TASK REQUIREMENTS:
Practice item. Set the material below down again exactly, with no pictures.

THE RECORDS:
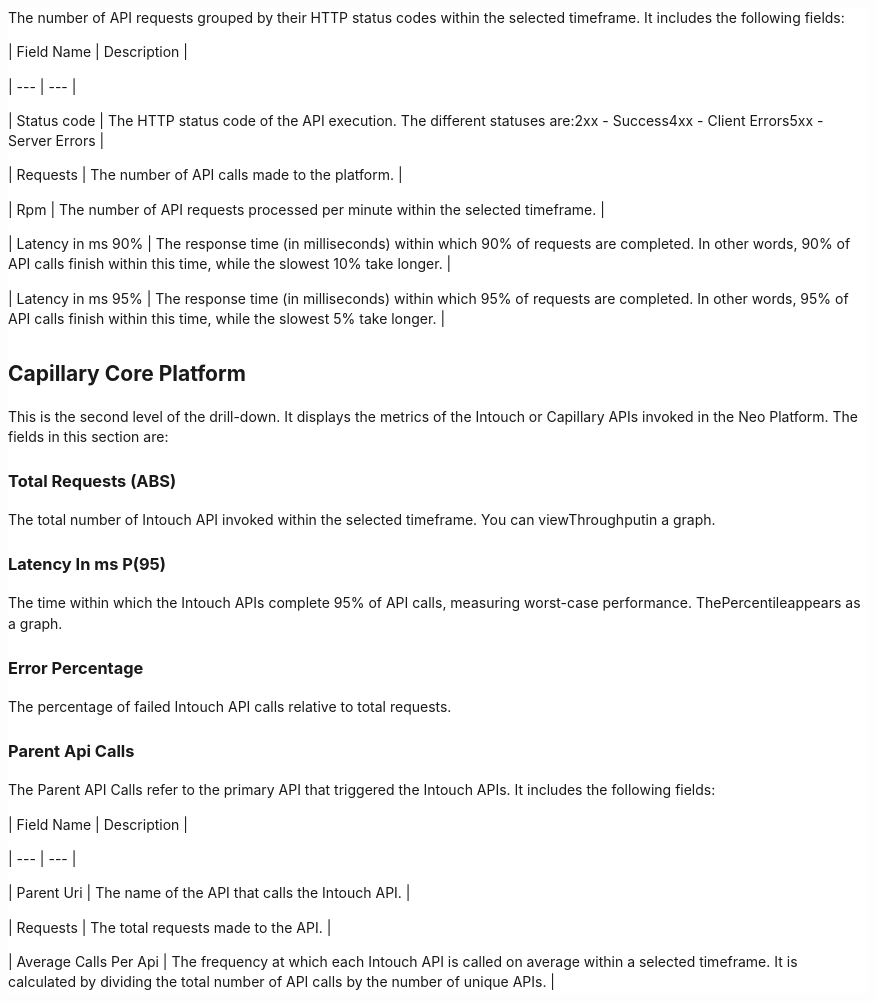The number of API requests grouped by their HTTP status codes within the selected timeframe. It includes the following fields:

| Field Name | Description |

| --- | --- |

| Status code | The HTTP status code of the API execution. The different statuses are:2xx  - Success4xx - Client Errors5xx - Server Errors |

| Requests | The number of API calls made to the platform. |

| Rpm | The number of API requests processed per minute within the selected timeframe. |

| Latency in ms 90% | The response time (in milliseconds) within which 90% of requests are completed. In other words, 90% of API calls finish within this time, while the slowest 10% take longer. |

| Latency in ms 95% | The response time (in milliseconds) within which 95% of requests are completed. In other words, 95% of API calls finish within this time, while the slowest 5% take longer. |



## Capillary Core Platform

This is the second level of the drill-down. It displays the metrics of the Intouch or Capillary APIs invoked in the Neo Platform. The fields in this section are:

### Total Requests (ABS)

The total number of Intouch API invoked within the selected timeframe. You can viewThroughputin a graph.

### Latency In ms P(95)

The time within which the Intouch APIs complete 95% of API calls, measuring worst-case performance. ThePercentileappears as a graph.

### Error Percentage

The percentage of failed Intouch API calls relative to total requests.

### Parent Api Calls

The Parent API Calls refer to the primary API that triggered the Intouch APIs. It includes the following fields:

| Field Name | Description |

| --- | --- |

| Parent Uri | The name of the API that calls the Intouch API. |

| Requests | The total requests made to the API. |

| Average Calls Per Api | The frequency at which each Intouch API is called on average within a selected timeframe. It is calculated by dividing the total number of API calls by the number of unique APIs. |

RESPONSE:
The number of API requests grouped by their HTTP status codes within the selected timeframe. It includes the following fields:

| Field Name | Description |

| --- | --- |

| Status code | The HTTP status code of the API execution. The different statuses are:2xx  - Success4xx - Client Errors5xx - Server Errors |

| Requests | The number of API calls made to the platform. |

| Rpm | The number of API requests processed per minute within the selected timeframe. |

| Latency in ms 90% | The response time (in milliseconds) within which 90% of requests are completed. In other words, 90% of API calls finish within this time, while the slowest 10% take longer. |

| Latency in ms 95% | The response time (in milliseconds) within which 95% of requests are completed. In other words, 95% of API calls finish within this time, while the slowest 5% take longer. |



## Capillary Core Platform

This is the second level of the drill-down. It displays the metrics of the Intouch or Capillary APIs invoked in the Neo Platform. The fields in this section are:

### Total Requests (ABS)

The total number of Intouch API invoked within the selected timeframe. You can viewThroughputin a graph.

### Latency In ms P(95)

The time within which the Intouch APIs complete 95% of API calls, measuring worst-case performance. ThePercentileappears as a graph.

### Error Percentage

The percentage of failed Intouch API calls relative to total requests.

### Parent Api Calls

The Parent API Calls refer to the primary API that triggered the Intouch APIs. It includes the following fields:

| Field Name | Description |

| --- | --- |

| Parent Uri | The name of the API that calls the Intouch API. |

| Requests | The total requests made to the API. |

| Average Calls Per Api | The frequency at which each Intouch API is called on average within a selected timeframe. It is calculated by dividing the total number of API calls by the number of unique APIs. |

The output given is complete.